# Ronson problems



## hcampbell (Jan 2, 2008)

I've a couple of Ronson valves that won't fill reliably. They stop letting gas through long before the tank is filled. They don't vent properly but opening the burner valve doesn't help.
Gas flows into the tank for a short time and then stops. 
Any thoughts as to what has gone wrong?

Harvey C.
SA1838 
@import url(http://www.mylargescale.com/Provide...ad.ashx?type=style&file=SyntaxHighlighter.css);@import url(/providers/htmleditorproviders/cehtmleditorprovider/dnngeneral.css);


----------



## HMeinhold (Jan 2, 2008)

Harvey,
I could revive some of these valves by flushing them with Butane after removing them from the tank. They may be partially clogged. This is the same procedure as clearing jets. Don't hold the valve with bare fingers, Butane chills very effectively.

Regards


----------



## Semper Vaporo (Jan 2, 2008)

If you fill it as best as you can, and then let it sit for a while, can you then fill it more? I would bet this is the case. It could be the butane is freezing in the valve itself and clogging it up (especially happens if the opening is somewhat clogged anyway with debris). it could be either the vent portion of the inlet for the liquid itself. If opening the valve to the jet does not help then it must be the inlet opening and blowing backwards through it won't help (it is a one-way valve!) unless you can hold the valve open by pressing on the other end. Once you get the tank at least partially filled so it has pressure, use a small wood or plastic stick to gently press the valve tip down and let the pressure in the tank backflush the valve. (Use wood or plastic so that you don't scar the tip of the valve.)


----------



## hcampbell (Jan 2, 2008)

S.V. 
Now, why didn't I think of that?! 

Harvey C.


----------



## Taperpin (Jan 6, 2008)

Harvey , 
Another cause which Ive seen quite often is in fact not the valve ,but the gas filler nozzle /can /bottle being used, if the end of the "tip" has a deeper than normal chamfer /entry, when you press down it can "seal" on the tank end plate and thus stops gas transfer..try easing the gas container up a smidgin when it stops transferring and see if thats it. 

the cure is to try a different filler nozzle. 

Gordon.


----------



## hcampbell (Jan 2, 2008)

Blowing them out solved the problem long enough to get a few runs, but they soon clogged up again. 
Replacements are on order. 

thanks guys 

Harvey C.


----------



## Wesley Furman (Jan 2, 2008)

Hasrvey, 
If it just clogs again maybe it's the gas.

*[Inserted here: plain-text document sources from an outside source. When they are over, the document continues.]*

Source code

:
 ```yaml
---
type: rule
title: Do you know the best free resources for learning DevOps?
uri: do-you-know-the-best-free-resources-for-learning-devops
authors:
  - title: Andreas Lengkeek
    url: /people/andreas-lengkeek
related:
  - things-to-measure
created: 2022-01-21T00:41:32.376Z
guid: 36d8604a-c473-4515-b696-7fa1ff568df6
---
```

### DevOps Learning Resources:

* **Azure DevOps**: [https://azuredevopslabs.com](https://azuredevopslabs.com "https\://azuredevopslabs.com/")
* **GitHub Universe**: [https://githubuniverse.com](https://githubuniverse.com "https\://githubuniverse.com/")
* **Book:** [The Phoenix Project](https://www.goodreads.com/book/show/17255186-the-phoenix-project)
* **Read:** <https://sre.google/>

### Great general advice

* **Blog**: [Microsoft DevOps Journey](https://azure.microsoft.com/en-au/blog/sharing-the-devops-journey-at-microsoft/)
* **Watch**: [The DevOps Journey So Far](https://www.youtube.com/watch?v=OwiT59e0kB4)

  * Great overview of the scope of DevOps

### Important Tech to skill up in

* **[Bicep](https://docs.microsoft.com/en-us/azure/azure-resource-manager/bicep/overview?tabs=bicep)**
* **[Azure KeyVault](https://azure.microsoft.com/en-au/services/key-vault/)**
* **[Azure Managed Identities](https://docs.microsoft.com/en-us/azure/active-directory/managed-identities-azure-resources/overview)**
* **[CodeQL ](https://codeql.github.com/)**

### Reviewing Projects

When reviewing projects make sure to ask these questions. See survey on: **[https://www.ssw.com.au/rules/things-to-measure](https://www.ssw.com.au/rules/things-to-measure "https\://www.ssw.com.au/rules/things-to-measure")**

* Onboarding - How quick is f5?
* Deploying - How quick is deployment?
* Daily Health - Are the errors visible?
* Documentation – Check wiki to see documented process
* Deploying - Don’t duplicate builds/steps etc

Have you tried a different brand? 
Wesley 
SA #212


----------



## hcampbell (Jan 2, 2008)

Been using the same Korean brand for years and the jets don't get clogged just the filler. They're pretty old, I wonder if the "O" ring or whatever is breaking down. 

Harvey C.


----------



## dampfmaschinenjoe1967 (Dec 21, 2010)

I had the same problem with the EN 417 nozzles/filling adaptors on the butane can I use: I researched that it wasn´t the Ronson valve but the nozzle of the can which caused the problem. I would say that it is also a problem caused by the Butane itself because sometimes it is not as pure as it should be and than Semper Vaporo´s tip is exactly the right thing to clean a clogged up filling valve. I use wooden toothpicks in this case. 

cheers Joe


----------



## hcampbell (Jan 2, 2008)

I changed valves without much change. The problem seems to be more one of icing up than clogging up. A new brand of Korean butane is a bit better. If I fill a bit at a time over several minutes I can get a full run. The Coleman blend works fine and the Korean fuel works fine in a Regner. 
Why this has developed recently is beyond me. 

Harvey C.


----------



## dampfmaschinenjoe1967 (Dec 21, 2010)

Hi, Harvey, 
you named the problem: Different brands of butane fuel "behave" good on one loco and don´t work on another on behalf of icing up the valves ...... but isn´t it a part of the hobby to find out what fuel is the best suitable for our engines ? Electrically powered engines work with a switch but live steamers have to know about physics and how things work before an engine runs. I like that ! 

cheers Joe


----------